Half of them were Dukes and half of them Counts. Of these, three were ecclesiastical and three were secular. Of these twelve, the prelates all ranked above the secular peers of the realm and three temporal, and the dukes all ranked above the counts.

===Ecclesiastical Dukes===
The Prince-Bishops with ducal territories included:
- The Archbishop of Reims, styled archevêque-duc pair de France (in Champagne; who crown and anoint the king, traditionally in his cathedral)
- Two suffragan bishops, styled evêque-duc pair de France :
  - the bishop-duc de Laon (in Picardy; bears the 'Sainte Ampoule' containing the sacred ointment)
  - the bishop-duc de Langres (in Burgundy; bears the scepter)

Later, the Archbishop of Paris was given the title of duc de Saint-Cloud with the dignity of peerage, but it was debated if he was an ecclesiastical peer or merely a bishop holding a lay peerage.

===Secular dukes===
Under the House of Capet there were five laic duchies:
- Duke of Normandy, peer of France: mightiest vassal of the French crown, later also kings of England.
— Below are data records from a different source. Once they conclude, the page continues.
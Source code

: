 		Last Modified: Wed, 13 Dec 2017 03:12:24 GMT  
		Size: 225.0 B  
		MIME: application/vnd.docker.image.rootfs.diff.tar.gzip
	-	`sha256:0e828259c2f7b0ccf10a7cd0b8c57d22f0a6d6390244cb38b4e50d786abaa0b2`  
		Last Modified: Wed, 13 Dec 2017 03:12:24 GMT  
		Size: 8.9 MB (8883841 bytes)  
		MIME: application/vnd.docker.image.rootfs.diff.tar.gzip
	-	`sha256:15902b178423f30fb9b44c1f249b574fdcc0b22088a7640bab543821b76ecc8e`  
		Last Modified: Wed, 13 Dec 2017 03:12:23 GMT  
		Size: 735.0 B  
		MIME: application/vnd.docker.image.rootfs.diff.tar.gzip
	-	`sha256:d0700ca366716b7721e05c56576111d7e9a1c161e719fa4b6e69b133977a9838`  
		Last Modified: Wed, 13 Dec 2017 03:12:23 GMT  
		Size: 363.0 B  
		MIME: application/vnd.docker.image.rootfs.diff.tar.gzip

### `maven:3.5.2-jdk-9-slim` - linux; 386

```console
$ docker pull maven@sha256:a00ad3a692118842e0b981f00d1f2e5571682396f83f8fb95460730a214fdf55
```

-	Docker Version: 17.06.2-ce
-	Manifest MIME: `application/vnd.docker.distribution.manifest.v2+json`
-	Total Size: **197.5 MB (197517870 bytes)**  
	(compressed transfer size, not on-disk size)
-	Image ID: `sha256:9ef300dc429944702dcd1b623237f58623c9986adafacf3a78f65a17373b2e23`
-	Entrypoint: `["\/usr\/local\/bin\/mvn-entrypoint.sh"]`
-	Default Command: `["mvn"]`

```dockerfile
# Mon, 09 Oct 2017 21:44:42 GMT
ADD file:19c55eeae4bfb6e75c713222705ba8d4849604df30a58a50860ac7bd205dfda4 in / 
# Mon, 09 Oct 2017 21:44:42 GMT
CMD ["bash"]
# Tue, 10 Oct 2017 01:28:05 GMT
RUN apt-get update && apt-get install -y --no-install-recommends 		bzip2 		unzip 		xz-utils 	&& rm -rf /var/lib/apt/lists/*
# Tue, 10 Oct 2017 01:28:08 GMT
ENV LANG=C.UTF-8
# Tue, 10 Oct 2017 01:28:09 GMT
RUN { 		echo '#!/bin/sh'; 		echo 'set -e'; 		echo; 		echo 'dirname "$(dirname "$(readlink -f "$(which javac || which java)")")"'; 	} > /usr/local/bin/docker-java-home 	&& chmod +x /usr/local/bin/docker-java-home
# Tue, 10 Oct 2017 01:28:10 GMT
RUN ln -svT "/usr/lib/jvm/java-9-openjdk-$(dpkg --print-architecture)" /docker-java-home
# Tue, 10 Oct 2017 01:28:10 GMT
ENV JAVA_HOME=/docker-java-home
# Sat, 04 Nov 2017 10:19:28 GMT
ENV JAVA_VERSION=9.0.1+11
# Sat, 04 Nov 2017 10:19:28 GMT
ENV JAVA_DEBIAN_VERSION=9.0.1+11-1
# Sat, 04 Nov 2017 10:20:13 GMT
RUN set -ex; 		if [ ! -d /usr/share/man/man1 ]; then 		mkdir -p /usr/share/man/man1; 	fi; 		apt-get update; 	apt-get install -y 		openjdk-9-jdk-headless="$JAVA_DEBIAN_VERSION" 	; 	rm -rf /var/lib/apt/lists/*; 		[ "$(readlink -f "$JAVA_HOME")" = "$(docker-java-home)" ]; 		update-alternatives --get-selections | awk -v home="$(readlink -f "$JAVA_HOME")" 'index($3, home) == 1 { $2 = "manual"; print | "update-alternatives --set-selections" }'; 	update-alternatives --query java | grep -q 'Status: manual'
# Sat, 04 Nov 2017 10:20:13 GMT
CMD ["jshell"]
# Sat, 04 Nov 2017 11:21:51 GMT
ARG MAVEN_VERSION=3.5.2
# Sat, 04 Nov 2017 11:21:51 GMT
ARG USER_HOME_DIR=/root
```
By privilege, they cannot be summoned by the King of France beyond the borders of the duchy of Normandy; King John of England had attempted to invoke this privilege to avoid the summons of Philip Augustus to his court in Paris. Merged into the French crown, circa 1204.
- Duke of Aquitaine, peer of France: largest landholder of southwestern France, also rulers of Gascony and Poitou. Merged into the French crown, circa 1204. Reconstituted as the duchy of Guyenne in 1259 for the King of England by Saint Louis.
- Duke of Burgundy, peer of France: held by a cadet line of the Kings of France. At some point the duke of Burgundy gained precedence over those of Normandy (then merged with the Crown) and Aquitaine (held by a disobedient vassal) in the French coronation ceremony.
- Duke of Brittany: a vassal of the Duke of Normandy. Promoted to the peerage of France in 1297 by Philip the Fair.
- Duke of Bourbon: originally a lordship, raised to the status of a duchy-peerage by Charles IV in 1327.

==Early Modern period==
At the end of the 13th century, the King elevated some counties into duchies, a practice that increased through the early modern period until the French Revolution. Many of these duchies were also peerages, so-called new peerages.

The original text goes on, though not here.